Friends have played a very important part in my being the person that I am today. I now realise that the ugly events taht happened in my life a few years ago were so that I am a stronger person. My past is the reason why I am such an open and outgoing person now. It has helped me put things in perspective and I am no longer judgemental about people. I am now willing to experiment and not hesitant to try out new things. I dont care about what people think about me as long as I know that I am being true to myself and not hurting anyone. I am now more receptive to ideas and am able to empathise with others. Not that I was a bad person earlier but I was definitely naive and foolish.

And everday I count my blessings for the wonderful friends that I have in my life. Friends without whom I would not have been the person I am today. Friends who have traced me back after 10 years to say that they missed me. Friends who tell me that they like being with me because Im not judgemental and a loving person. Who have trusted me with their secrets. Friends with whom I can be myself and can go for honest advise anytime I want. Friends with whom I go without being in touch for months on end, but when we speak, it is a heart to herat conversation without any pretences. dont know what I would have done without them.

When I was in school, I was a very quiet person, not very popular and never had that 'best friend'. I missed having that special friend at that time because everyone around me seemd to be having one. College was no different cause it was a very different environment from school. It was a culture shock for me and many people dont believe this, but I wanted college to get over as soon as possible.

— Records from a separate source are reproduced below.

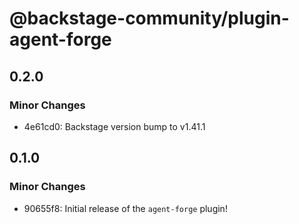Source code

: # @backstage-community/plugin-agent-forge

## 0.2.0

### Minor Changes

- 4e61cd0: Backstage version bump to v1.41.1

## 0.1.0

### Minor Changes

- 90655f8: Initial release of the `agent-forge` plugin!
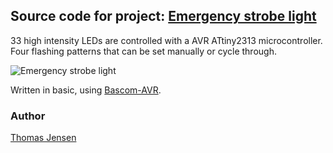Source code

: ## Source code for project: [Emergency strobe light](https://uctrl.io/p/95)

33 high intensity LEDs are controlled with a AVR ATtiny2313 microcontroller. Four flashing patterns that can be set manually or cycle through.

![Emergency strobe light](http://i.imgur.com/ZHxWCqPl.jpg)

Written in basic, using [Bascom-AVR](http://www.mcselec.com/).

### Author
[Thomas Jensen](https://uctrl.io/@hebron)
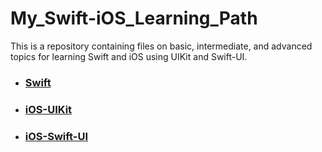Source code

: # My_Swift-iOS_Learning_Path
This is a repository containing files on basic, intermediate, and advanced topics for learning Swift and iOS using UIKit and Swift-UI.


* ### [Swift][1] ###
* ### [iOS-UIKit][2] ###
* ### [iOS-Swift-UI][3] ###


[1]: https://github.com/Ces12ned/My_Swift-iOS_Learning_Path/tree/Swift
[2]: https://github.com/Ces12ned/My_Swift-iOS_Learning_Path/tree/iOS-UIKit
[3]: https://github.com/Ces12ned/My_Swift-iOS_Learning_Path/tree/iOS-Swift-UI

But after I started woring things changed. I suddenly became more outgoing and now the closest friends that I have are my ex collegues. I have made some amazingly good friends over orkut. I met one over the weekend and we were chatting and laughing for over 4 hours this saturday. The CCD girl almost threw us away. :)

My lovely lovely friends in SGI whom I can trust with my life. Who have played a great role in the last 2 years. Who have moulded me to be the positive person I am today.

My weekends are now packed and booked much in advance. I literally have to juggle time with friends over the weekends. And to think that hoildays were the most depressing days since I usually used to be home alone.

Even my school friends are amazed at the change in me. And the last 3 reunions have been organised by me :).

Yes, nothing feels as good as being appreciated, being told that people missed you. That people genuinely care for you and like you for what you are. It is also a responsibility because then, you also have to learn to care and love them as much as they do. Not that it is difficult but somewhere, you dont want to let them down with your actions.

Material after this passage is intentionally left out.